The book I’m featuring this week is Fire in the Thatch by E C R Lorac, which is the book I’m planning to read next. It’s set as the Second world War is drawing to a close, but it was not published until 1946.
Colonel St Cyres stepped out of the French window on to the terrace and drew in a deep breath of frosty air, conscious of the exhilaration of a glorious December morning. He always felt better out of doors. In the open air the worries and irritations of life seemed less immediate, and he felt that he lost a burden when he closed the window behind him.
These are the rules:
- Grab a book, any book.
- Turn to page 56, or 56% on your eReader.
- Find any sentence (or a few, just don’t spoil it) that grabs you.
- Post it.
- Add the URL to your post in the link on Freda’s most recent Friday 56 post.
Well, the plain fact is this: gossip around Mallory Fitzjohn is saying that Gressingham was out in his car on the night of the fire, and that he’s denied the fact.

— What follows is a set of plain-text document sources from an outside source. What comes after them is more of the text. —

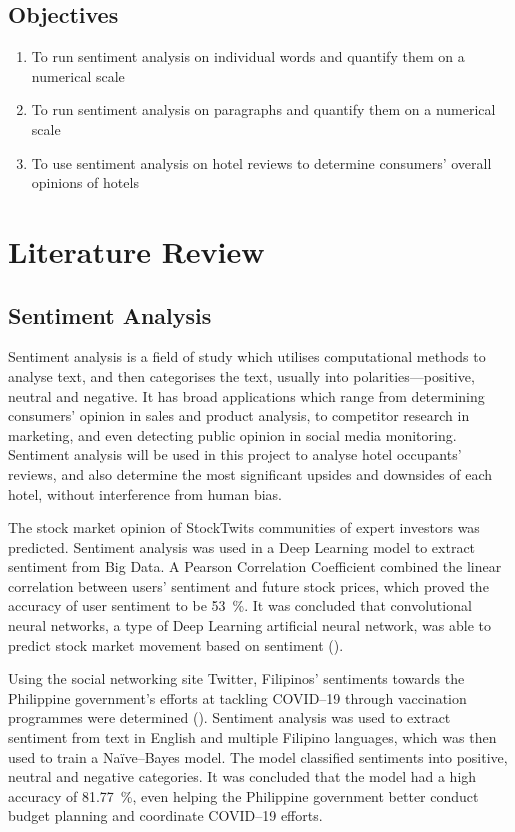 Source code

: \documentclass[
	fontsize=12pt,
	paper=a4,
	bibliography=totocnumbered, 
]{scrartcl}
\begin{document}
\subsection{Objectives}
\begin{enumerate}
	\item To run sentiment analysis on individual words and quantify them on a numerical scale
	\item To run sentiment analysis on paragraphs and quantify them on a numerical scale
	\item To use sentiment analysis on hotel reviews to determine consumers' overall opinions of hotels
\end{enumerate}

\section{Literature Review}

\subsection{Sentiment Analysis}

Sentiment analysis is a field of study which utilises computational methods to analyse text,
and then categorises the text, usually into polarities---positive, neutral
and negative. It has broad applications which range from determining consumers' opinion in
sales and product analysis, to competitor research in marketing, and even detecting public
opinion in social media monitoring. Sentiment analysis will be used in this project to
analyse hotel occupants' reviews, and also determine the most significant upsides
and downsides of each hotel, without interference from human bias.

The stock market opinion of StockTwits communities
of expert investors was predicted. Sentiment analysis was used in a Deep Learning model to extract
sentiment from Big Data. A Pearson Correlation Coefficient combined the linear correlation
between users' sentiment and future stock prices, which
proved the accuracy of user sentiment to be \qty{53}{\percent}.
It was concluded that convolutional neural networks, a type of Deep Learning
artificial neural network, was able to predict stock market movement based on sentiment (\cite{stock}).

Using the social networking site Twitter,
Filipinos' sentiments towards the Philippine government's efforts
at tackling COVID--19 through vaccination programmes were determined (\cite{twitter}).
Sentiment analysis was used to extract sentiment from text in English and multiple Filipino languages,
which was then used to train a Na{\"i}ve--Bayes model. The model classified
sentiments into positive, neutral and negative categories. It was concluded that
the model had a high accuracy of \qty{81.77}{\percent}, even helping the
Philippine government better conduct budget planning and coordinate COVID--19 efforts.
\end{document}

The Second World War is drawing to a close. Nicholas Vaughan, released from the army after an accident, takes refuge in Devon – renting a thatched cottage in the beautiful countryside at Mallory Fitzjohn. Vaughan sets to work farming the land, rearing geese and renovating the cottage. Hard work and rural peace seem to make this a happy bachelor life.
On a nearby farm lives the bored, flirtatious June St Cyres, an exile from London while her husband is a Japanese POW. June’s presence attracts fashionable visitors of dubious character, and threatens to spoil Vaughan’s prized seclusion.
When Little Thatch is destroyed in a blaze, all Vaughan’s work goes up in smoke – and Inspector Macdonald is drafted in to uncover a motive for murder.
I enjoyed Bats in the Belfry by E C R Lorac, so I’m hoping I’ll enjoy this one too, another case for Chief Inspector Macdonald of Scotland Yard.
What about you? Does it tempt you or would you stop reading?